Latisha Besariani

Turnsense

—

2025

Timeline

4 Weeks, March 2025

Tools

Google Colab, Python, Huggingface

Overview

Turnsense is a lightweight end-of-utterance (EOU) detector built for real-time voice AI. It runs on SmolLM2‑135M, tuned for low-power devices like Raspberry Pi, and hits solid accuracy without sacrificing speed.

EOU detection helps conversational systems figure out when someone’s actually done speaking, beyond what Voice Activity Detection (VAD) can offer. Turnsense does this by looking at the text itself: patterns, structure, and meaning.

The model’s open-source—check out the repo if you're curious.

How I Made It

One afternoon I was tinkering with my TARS‑AI voice assistant on a Raspberry Pi and noticed that something just felt off, the conversations weren’t flowing naturally. Voice Activity Detection (VAD) clearly wasn’t enough, I wasn't even finish speaking and TARS suddenly turned off because it didn't detect any voice when i was thinking of what to reply. So I started scouring the web to figure out how to make turn‑taking feel more human, and that’s when I came across LiveKit’s turn detector model, which I think had just come out around January. It was built on SmolLM2‑135M, but their license locks it into LiveKit Agents, so I couldn’t use it in TARS‑AI.

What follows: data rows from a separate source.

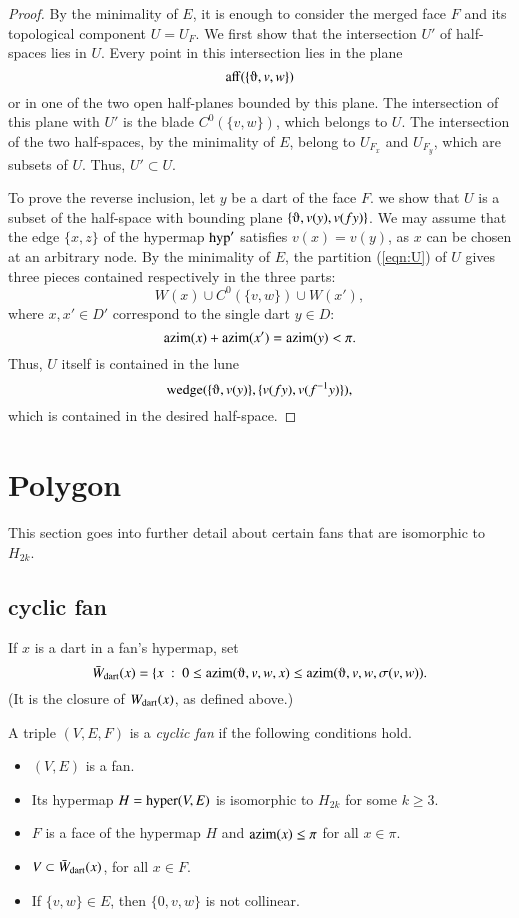 \begin{proof}
By the minimality of $E$, it is enough to consider
the merged face $F$ and its topological component $U=U_F$.
We first show that the intersection $U'$ of half-spaces lies in $U$.
Every point in this intersection lies in the plane
$$
\op{aff}(\{\orgn,v,w\})
$$
or in one of the two open half-planes bounded by this plane.  The intersection
of this plane with $U'$ is the blade $C^0(\{v,w\})$, which belongs
to $U$. The intersection of the two half-spaces, by the minimality of $E$,
belong to $U_{F_x}$ and $U_{F_y}$, which are subsets of $U$.  Thus, $U'\subset U$.

To prove the reverse inclusion, let $y$  be a dart of
the face $F$.  we show that $U$ is a subset of the half-space with bounding
plane $\{\orgn,v(y),v(f y)\}$.  We may assume that the edge $\{x,z\}$ of the
hypermap ${\operatorname{hyp}}'$ satisfies $v(x) = v(y)$, as $x$ can be chosen at an
arbitrary node.  By the minimality of $E$,  
the partition (\ref{eqn:U}) of $U$ gives three pieces
contained respectively in the three parts:
$$
W(x) \cup C^0(\{v,w\}) \cup W(x'),
$$
where $x,x'\in D'$ correspond to the single dart $y\in D$:
$$
{\operatorname{azim}}(x) + {\operatorname{azim}}(x') = {\operatorname{azim}}(y) < \pi.
$$
Thus, $U$ itself is contained in the lune
$$
\op{wedge}(\{\orgn,v(y)\},\{v(f y),v(f^{-1} y)\}),
$$
which is contained in the desired half-space.
\end{proof}

\section{Polygon}

This section goes into further detail about certain fans that are isomorphic to $H_{2k}$.

\subsection{cyclic fan}

If $x$ is a dart in a fan's hypermap, set
$$
\bWdart(x) = \{ x\mid 0\le \op{azim}(\orgn,v,w,x)\le \op{azim}(\orgn,v,w,\sigma(v,w)).
$$
(It is the closure of $W_{\text{dart}}(x)$, as defined above.)

\begin{definition}  A triple $(V,E,F)$ is a {\it cyclic fan} if the following conditions hold.
\begin{itemize} 
\item $(V,E)$ is a fan.
\item Its hypermap $H={\operatorname{hyper}}(V,E)$ is isomorphic to $H_{2k}$ for some $k\ge 3$.
\item $F$ is a face of the hypermap $H$ and ${\operatorname{azim}}(x)\le \pi$ for all $x\in \pi$.
\item $V\subset \bar W_{\text{dart}}(x)$, for all $x\in F$.
\item If $\{v,w\}\in E$, then $\{0,v,w\}$ is not collinear.
\end{itemize}
\end{definition}

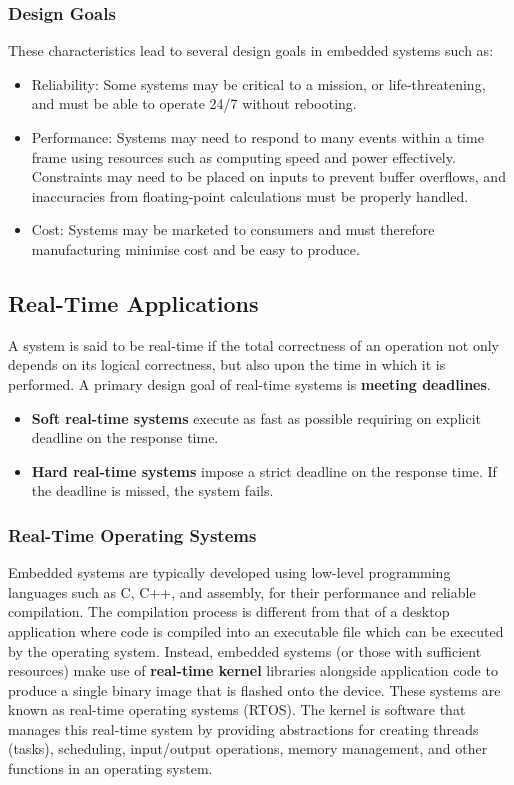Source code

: \documentclass{article}
\begin{document}
\subsubsection{Design Goals}
These characteristics lead to several design goals in embedded systems
such as:
\begin{itemize}
    \item Reliability: Some systems may be critical to a mission, or
          life-threatening, and must be able to operate 24/7 without
          rebooting.
    \item Performance: Systems may need to respond to many events
          within a time frame using resources such as computing speed
          and power effectively. Constraints may need to be placed on
          inputs to prevent buffer overflows, and inaccuracies from
          floating-point calculations must be properly handled.
    \item Cost: Systems may be marketed to consumers and must therefore
          manufacturing minimise cost and be easy to produce.
\end{itemize}
\subsection{Real-Time Applications}
A system is said to be real-time if the total correctness of an
operation not only depends on its logical correctness, but also upon
the time in which it is performed. A primary design goal of real-time
systems is \textbf{meeting deadlines}.
\begin{itemize}
    \item \textbf{Soft real-time systems} execute as fast as possible requiring
          on explicit deadline on the response time.
    \item \textbf{Hard real-time systems} impose a strict deadline on the
          response time. If the deadline is missed, the system fails.
\end{itemize}
\subsubsection{Real-Time Operating Systems}
Embedded systems are typically developed using low-level programming
languages such as C, C++, and assembly, for their performance and
reliable compilation. The compilation process is different from that of
a desktop application where code is compiled into an executable file
which can be executed by the operating system. Instead, embedded
systems (or those with sufficient resources) make use of
\textbf{real-time kernel} libraries alongside application code to
produce a single binary image that is flashed onto the device. These
systems are known as real-time operating systems (RTOS). The kernel is
software that manages this real-time system by providing abstractions
for creating threads (tasks), scheduling, input/output operations,
memory management, and other functions in an operating system.
\end{document}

I was frustrated, so I dove into the MultiWOZ dataset, tried annotating 20K examples with an LLM, and hit a wall at 60% accuracy: the raw, noisy and inconsistent LLM‑annotated data just didn’t translate. After a late‑night face‑palm, I ended up hand curating a 2K‑sample set of punctuated user sentences, trimmed the context window to the last utterance only, and fine‑tuned SmolLM2‑135M with a LlamaForSequenceClassification head. To keep training feasible on my limited compute, I used LoRA adapters which is only a few million extra parameters to tune, so I could squeeze everything into a single Colab GPU in under an hour.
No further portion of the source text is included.